Though the combination of salsa, mambo, and bossa nova and jazz may seem odd, history shows it has been a marriage from the beginning.
The creation and evolution of jazz cannot be mentioned without noting some foreign influences. The musical style was born in New Orleans around the beginning of the 20th century, and the city’s relative proximity to the Caribbean — whose peoples share a similar culture of ethnic mingling and Creole-African culture — allowed intercultural artistic exchange.
UI music lecturer James Dreier said because of this, New Orleans was the only U.S. city that would have been considered Caribbean.
The Afro-Cuban rhythms and instruments and melodic beats that developed across the Gulf of Mexico helped influence what is now known as modern contemporary jazz music. This cultural reciprocity expanded further to New York City, where the genre developed in the 1930s through 1960s.
But musician Sanchez expressed reservations about the term “Latin jazz” being used so uniformly by critics and journalists. He worries it might confuse the public.
“It doesn’t necessarily have to be salsa or mambo to be considered Latin jazz,” he said.

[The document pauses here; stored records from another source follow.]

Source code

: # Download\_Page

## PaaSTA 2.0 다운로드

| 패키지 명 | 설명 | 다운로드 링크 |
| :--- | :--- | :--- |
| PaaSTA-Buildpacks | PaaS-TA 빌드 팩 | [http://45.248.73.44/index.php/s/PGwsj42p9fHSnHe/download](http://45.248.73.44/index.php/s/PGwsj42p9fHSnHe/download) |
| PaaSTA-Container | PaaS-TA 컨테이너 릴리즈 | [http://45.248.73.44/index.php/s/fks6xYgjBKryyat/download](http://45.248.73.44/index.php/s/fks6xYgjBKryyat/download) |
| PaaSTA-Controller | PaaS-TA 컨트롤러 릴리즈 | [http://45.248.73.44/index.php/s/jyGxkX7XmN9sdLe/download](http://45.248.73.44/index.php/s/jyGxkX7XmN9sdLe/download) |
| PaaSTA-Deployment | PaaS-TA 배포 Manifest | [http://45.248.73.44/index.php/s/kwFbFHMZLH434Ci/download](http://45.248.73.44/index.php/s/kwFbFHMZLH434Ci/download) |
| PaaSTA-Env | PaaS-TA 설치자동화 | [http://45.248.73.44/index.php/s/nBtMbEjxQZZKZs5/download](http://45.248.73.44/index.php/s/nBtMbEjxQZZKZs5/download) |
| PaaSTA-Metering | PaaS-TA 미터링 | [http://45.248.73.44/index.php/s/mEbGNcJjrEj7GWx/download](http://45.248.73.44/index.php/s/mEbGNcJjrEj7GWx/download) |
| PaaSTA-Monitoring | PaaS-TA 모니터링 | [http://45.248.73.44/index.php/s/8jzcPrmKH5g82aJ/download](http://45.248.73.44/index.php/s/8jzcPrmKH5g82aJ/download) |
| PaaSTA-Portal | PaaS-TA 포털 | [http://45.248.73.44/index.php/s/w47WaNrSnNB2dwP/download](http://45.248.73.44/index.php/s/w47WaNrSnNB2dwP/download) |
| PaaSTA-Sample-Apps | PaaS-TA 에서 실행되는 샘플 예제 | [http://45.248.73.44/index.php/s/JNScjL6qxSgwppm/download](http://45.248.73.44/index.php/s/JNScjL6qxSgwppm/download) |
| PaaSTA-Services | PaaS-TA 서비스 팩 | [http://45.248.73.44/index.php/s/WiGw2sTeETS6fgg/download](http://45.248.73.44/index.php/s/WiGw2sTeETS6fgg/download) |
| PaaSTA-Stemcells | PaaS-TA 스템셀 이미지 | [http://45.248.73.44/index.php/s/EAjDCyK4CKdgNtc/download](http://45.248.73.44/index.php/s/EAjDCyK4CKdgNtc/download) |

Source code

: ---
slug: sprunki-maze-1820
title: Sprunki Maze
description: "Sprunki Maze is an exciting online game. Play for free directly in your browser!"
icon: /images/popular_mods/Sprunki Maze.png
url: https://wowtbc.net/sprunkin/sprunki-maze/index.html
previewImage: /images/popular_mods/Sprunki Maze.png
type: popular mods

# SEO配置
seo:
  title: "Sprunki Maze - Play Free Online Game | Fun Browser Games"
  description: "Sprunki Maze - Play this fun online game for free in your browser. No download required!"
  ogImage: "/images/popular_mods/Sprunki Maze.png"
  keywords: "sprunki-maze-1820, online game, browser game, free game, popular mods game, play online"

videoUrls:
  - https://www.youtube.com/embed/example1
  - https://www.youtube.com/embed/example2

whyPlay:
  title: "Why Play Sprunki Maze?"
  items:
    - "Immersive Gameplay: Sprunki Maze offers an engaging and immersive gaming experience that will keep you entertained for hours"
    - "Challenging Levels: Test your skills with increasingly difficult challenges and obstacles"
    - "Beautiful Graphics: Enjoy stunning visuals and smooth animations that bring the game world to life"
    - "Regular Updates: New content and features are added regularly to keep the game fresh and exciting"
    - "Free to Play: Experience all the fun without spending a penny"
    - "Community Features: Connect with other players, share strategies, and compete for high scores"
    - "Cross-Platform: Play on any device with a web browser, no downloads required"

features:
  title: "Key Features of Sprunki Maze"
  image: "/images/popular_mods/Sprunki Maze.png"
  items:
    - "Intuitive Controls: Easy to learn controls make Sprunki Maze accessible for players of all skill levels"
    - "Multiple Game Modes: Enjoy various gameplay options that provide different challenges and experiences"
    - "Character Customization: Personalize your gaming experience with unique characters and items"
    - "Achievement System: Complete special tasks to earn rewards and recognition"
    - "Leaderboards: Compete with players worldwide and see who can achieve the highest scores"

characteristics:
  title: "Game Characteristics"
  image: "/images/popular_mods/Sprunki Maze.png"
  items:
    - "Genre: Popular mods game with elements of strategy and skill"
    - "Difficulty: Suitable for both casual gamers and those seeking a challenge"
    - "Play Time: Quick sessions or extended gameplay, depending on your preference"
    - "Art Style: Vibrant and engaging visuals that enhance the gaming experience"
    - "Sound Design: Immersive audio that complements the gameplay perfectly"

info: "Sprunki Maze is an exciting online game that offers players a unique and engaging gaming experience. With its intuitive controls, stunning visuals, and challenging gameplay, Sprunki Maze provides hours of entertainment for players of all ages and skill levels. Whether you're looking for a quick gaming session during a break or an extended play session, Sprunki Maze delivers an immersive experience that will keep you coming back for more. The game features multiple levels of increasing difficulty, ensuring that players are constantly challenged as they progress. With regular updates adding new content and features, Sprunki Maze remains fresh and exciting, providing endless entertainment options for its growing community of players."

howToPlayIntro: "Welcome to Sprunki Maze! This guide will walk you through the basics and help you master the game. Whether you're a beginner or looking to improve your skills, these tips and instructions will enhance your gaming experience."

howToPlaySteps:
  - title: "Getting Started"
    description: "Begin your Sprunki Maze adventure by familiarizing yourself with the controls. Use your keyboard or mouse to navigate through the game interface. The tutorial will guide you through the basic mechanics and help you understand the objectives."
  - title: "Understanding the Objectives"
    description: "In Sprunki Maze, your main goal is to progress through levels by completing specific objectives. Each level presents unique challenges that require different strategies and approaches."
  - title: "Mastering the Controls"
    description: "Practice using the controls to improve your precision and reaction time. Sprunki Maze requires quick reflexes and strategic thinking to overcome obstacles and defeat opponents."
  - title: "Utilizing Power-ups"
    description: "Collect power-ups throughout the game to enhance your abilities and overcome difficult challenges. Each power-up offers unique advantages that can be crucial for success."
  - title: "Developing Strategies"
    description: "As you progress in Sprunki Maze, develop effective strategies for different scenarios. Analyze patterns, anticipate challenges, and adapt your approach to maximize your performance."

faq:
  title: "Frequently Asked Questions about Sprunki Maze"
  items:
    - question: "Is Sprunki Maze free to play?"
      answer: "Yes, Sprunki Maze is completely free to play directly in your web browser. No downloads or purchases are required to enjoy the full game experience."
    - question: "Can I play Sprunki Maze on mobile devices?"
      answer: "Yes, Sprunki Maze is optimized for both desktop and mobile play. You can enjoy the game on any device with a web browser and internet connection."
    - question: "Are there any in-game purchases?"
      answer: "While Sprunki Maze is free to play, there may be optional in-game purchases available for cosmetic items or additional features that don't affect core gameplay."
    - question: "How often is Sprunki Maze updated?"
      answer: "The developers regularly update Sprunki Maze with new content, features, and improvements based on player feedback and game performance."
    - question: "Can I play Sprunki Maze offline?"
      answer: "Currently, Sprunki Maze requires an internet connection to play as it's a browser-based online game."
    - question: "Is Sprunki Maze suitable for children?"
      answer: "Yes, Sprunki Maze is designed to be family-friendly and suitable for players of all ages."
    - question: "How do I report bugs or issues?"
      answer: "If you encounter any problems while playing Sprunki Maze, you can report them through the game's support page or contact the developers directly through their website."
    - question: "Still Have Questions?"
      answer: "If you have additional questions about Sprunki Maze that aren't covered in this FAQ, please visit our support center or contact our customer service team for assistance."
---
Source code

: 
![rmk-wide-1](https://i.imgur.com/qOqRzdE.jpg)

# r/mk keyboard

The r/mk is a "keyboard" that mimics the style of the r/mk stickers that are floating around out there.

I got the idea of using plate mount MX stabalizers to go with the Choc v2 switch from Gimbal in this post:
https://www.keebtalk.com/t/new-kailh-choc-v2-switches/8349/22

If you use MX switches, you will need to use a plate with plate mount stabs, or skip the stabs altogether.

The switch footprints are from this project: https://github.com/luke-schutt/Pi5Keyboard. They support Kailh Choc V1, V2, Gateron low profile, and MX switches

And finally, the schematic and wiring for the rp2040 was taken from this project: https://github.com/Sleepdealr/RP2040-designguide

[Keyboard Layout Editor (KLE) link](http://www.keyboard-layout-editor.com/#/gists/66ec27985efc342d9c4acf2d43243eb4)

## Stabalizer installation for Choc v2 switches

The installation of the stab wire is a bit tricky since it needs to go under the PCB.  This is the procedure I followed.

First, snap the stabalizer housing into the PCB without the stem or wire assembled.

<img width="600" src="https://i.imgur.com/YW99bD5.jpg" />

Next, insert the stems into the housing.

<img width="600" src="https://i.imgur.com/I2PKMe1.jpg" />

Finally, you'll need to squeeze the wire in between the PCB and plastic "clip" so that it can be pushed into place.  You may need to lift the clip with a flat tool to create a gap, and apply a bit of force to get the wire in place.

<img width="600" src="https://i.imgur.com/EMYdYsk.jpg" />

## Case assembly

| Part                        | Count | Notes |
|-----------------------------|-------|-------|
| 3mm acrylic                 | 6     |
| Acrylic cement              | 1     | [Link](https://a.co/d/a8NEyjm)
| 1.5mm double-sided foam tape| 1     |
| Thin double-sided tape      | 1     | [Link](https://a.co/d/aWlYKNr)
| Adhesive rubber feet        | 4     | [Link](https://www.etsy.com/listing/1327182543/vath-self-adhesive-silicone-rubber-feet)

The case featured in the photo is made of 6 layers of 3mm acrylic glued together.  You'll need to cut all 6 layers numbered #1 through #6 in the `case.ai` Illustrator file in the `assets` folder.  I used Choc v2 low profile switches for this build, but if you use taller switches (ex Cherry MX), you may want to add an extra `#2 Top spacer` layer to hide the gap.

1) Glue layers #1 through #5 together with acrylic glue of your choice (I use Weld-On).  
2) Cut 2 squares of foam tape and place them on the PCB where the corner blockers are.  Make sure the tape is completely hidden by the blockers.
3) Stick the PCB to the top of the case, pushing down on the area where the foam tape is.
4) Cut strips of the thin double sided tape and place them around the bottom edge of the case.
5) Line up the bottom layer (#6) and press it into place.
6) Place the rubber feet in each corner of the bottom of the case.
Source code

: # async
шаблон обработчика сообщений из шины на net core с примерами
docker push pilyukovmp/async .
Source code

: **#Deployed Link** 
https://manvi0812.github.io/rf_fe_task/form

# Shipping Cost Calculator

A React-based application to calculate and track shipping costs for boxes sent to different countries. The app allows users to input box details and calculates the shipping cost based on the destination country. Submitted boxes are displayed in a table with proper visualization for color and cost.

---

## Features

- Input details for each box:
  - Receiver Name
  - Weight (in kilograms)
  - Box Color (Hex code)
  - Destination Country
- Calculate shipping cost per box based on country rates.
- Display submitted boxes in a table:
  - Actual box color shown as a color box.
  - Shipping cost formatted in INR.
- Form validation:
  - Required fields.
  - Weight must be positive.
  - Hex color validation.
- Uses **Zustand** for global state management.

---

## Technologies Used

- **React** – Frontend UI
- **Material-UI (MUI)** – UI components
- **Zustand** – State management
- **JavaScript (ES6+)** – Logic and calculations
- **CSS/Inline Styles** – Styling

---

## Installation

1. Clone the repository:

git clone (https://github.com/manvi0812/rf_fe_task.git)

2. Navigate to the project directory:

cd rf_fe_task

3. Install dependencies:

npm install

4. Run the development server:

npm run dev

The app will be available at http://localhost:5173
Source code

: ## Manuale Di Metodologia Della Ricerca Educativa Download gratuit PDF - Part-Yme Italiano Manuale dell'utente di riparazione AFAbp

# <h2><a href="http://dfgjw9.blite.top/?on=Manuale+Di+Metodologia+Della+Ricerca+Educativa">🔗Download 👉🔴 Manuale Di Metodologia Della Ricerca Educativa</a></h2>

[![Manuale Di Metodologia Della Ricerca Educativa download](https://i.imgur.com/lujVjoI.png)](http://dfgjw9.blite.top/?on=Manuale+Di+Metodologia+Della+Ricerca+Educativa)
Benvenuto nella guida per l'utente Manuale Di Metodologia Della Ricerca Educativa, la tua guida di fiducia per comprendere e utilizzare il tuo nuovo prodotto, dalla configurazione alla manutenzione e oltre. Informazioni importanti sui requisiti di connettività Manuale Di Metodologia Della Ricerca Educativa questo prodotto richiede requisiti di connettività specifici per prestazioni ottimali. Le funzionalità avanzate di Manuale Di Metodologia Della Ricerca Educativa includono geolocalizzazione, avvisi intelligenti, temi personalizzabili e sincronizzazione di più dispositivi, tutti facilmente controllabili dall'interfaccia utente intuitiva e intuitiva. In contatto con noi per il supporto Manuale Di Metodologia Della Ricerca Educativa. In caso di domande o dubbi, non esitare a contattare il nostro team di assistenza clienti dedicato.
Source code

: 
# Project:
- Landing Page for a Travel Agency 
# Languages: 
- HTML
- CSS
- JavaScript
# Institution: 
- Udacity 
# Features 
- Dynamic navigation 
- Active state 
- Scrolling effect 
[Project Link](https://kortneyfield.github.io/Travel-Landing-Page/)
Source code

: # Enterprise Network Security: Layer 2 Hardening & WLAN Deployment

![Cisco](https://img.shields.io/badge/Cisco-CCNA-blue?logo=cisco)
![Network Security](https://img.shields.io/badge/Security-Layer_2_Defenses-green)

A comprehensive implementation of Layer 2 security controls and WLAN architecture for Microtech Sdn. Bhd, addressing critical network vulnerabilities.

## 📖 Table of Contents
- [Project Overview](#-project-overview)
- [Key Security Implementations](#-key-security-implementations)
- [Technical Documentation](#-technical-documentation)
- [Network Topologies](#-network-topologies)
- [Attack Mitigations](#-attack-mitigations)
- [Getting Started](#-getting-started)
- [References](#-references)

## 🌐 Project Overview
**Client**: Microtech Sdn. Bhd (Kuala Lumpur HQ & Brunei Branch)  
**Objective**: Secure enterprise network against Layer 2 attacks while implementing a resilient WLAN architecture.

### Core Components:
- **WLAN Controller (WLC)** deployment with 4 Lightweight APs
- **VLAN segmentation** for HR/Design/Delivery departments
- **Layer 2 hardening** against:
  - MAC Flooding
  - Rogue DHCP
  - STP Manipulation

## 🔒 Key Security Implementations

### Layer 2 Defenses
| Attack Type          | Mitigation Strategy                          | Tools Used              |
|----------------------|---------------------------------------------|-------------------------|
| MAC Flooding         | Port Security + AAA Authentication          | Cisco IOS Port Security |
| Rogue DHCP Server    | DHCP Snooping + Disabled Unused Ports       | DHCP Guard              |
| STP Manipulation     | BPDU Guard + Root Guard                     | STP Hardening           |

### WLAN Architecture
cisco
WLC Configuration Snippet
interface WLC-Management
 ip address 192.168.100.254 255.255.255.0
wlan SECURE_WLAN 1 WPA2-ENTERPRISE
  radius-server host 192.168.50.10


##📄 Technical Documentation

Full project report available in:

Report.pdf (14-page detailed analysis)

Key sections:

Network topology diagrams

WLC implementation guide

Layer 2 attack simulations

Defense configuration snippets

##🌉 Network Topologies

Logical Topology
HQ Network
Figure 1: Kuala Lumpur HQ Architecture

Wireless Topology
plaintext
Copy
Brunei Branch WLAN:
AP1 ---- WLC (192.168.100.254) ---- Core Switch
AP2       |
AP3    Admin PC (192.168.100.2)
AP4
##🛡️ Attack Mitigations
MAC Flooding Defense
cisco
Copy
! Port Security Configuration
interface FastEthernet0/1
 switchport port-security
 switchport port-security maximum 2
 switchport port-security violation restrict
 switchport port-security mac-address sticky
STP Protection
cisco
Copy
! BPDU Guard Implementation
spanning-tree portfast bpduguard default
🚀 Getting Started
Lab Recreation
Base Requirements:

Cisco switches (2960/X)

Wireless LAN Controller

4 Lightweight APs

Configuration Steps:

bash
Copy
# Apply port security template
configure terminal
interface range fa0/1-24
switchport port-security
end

Sanchez, whose style of music is more contemporary than Alto Maíz, doesn’t refer to his music as jazz. Rather, he said it is a collection of influential musical styles, and he believes the branding of Latin jazz solely in the image of salsa is not accurate.
Still, Latin jazz is marketable, he said, which keeps the term on tongues.
“People want to categorize everything,” Sanchez said.
Not constrained by categories, Latin jazz even found a niche in an unexpected place: non-tropical, non-Caribbean Iowa.
There are myriad choices for those interested in jazz. There are 11 bands and ensembles. Dreier noted one Latin jazz group that typically draws eight to 12 students. Dreier also co-operates the Afro-Cuban Dance Ensemble with the School of Dance, which focuses its performances with folkloric dancing accompanied by percussion and traditional Cuban Music. That’s essentially Latin jazz.
There are some limits; the UI School of Music does not offer an independent undergraduate major in jazz or jazz studies. The style counts as an emphasis area. Five students are currently enrolled in the graduate program in jazz studies.
But besides bands and dance groups, the music school offers 13 courses to majors with an emphasis on jazz studies. The school also offers two jazz studies courses that teach more than 300 non-majors jazz history and culture.
Rapson, the head of jazz, contrasted interest in Latin-infused music at the UI before and after Dreier arrived.
“We didn’t have people banging on our door before James came around,” Rapson said.